=== ENTRIES SUPPLIED ===

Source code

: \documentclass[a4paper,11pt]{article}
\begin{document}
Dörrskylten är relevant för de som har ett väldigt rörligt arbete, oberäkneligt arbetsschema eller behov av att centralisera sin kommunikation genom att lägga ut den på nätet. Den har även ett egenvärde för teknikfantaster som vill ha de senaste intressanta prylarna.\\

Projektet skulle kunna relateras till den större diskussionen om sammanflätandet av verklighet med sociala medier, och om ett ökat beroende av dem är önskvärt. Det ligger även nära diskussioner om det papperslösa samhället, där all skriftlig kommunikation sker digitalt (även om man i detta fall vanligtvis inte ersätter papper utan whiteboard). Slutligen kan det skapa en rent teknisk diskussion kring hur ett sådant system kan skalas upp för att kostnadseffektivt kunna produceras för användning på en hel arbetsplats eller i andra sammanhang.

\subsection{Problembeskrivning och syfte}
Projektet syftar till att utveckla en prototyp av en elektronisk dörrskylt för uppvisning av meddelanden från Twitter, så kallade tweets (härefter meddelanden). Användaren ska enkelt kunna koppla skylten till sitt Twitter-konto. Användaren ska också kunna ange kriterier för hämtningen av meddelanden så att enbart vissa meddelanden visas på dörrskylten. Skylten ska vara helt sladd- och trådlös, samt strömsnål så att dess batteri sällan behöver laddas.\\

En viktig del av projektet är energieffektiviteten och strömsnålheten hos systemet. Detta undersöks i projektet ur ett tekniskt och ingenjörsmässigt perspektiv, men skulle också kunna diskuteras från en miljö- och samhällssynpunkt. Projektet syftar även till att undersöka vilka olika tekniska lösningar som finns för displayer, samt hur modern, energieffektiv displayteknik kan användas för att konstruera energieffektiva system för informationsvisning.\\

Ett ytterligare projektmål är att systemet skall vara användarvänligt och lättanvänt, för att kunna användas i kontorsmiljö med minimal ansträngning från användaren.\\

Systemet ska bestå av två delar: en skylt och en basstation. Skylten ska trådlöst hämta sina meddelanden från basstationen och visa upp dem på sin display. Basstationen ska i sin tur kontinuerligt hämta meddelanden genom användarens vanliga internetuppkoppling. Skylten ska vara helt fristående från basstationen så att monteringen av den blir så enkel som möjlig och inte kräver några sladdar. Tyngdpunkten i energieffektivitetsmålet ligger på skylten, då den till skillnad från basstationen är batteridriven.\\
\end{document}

=== INSTRUCTIONS FOR THE TASK ===
Your job is to transcribe the listing exactly, line for line.

=== EXERCISE SOLUTION ===
Source code

: \documentclass[a4paper,11pt]{article}
\begin{document}
Dörrskylten är relevant för de som har ett väldigt rörligt arbete, oberäkneligt arbetsschema eller behov av att centralisera sin kommunikation genom att lägga ut den på nätet. Den har även ett egenvärde för teknikfantaster som vill ha de senaste intressanta prylarna.\\

Projektet skulle kunna relateras till den större diskussionen om sammanflätandet av verklighet med sociala medier, och om ett ökat beroende av dem är önskvärt. Det ligger även nära diskussioner om det papperslösa samhället, där all skriftlig kommunikation sker digitalt (även om man i detta fall vanligtvis inte ersätter papper utan whiteboard). Slutligen kan det skapa en rent teknisk diskussion kring hur ett sådant system kan skalas upp för att kostnadseffektivt kunna produceras för användning på en hel arbetsplats eller i andra sammanhang.

\subsection{Problembeskrivning och syfte}
Projektet syftar till att utveckla en prototyp av en elektronisk dörrskylt för uppvisning av meddelanden från Twitter, så kallade tweets (härefter meddelanden). Användaren ska enkelt kunna koppla skylten till sitt Twitter-konto. Användaren ska också kunna ange kriterier för hämtningen av meddelanden så att enbart vissa meddelanden visas på dörrskylten. Skylten ska vara helt sladd- och trådlös, samt strömsnål så att dess batteri sällan behöver laddas.\\

En viktig del av projektet är energieffektiviteten och strömsnålheten hos systemet. Detta undersöks i projektet ur ett tekniskt och ingenjörsmässigt perspektiv, men skulle också kunna diskuteras från en miljö- och samhällssynpunkt. Projektet syftar även till att undersöka vilka olika tekniska lösningar som finns för displayer, samt hur modern, energieffektiv displayteknik kan användas för att konstruera energieffektiva system för informationsvisning.\\

Ett ytterligare projektmål är att systemet skall vara användarvänligt och lättanvänt, för att kunna användas i kontorsmiljö med minimal ansträngning från användaren.\\

Systemet ska bestå av två delar: en skylt och en basstation. Skylten ska trådlöst hämta sina meddelanden från basstationen och visa upp dem på sin display. Basstationen ska i sin tur kontinuerligt hämta meddelanden genom användarens vanliga internetuppkoppling. Skylten ska vara helt fristående från basstationen så att monteringen av den blir så enkel som möjlig och inte kräver några sladdar. Tyngdpunkten i energieffektivitetsmålet ligger på skylten, då den till skillnad från basstationen är batteridriven.\\
\end{document}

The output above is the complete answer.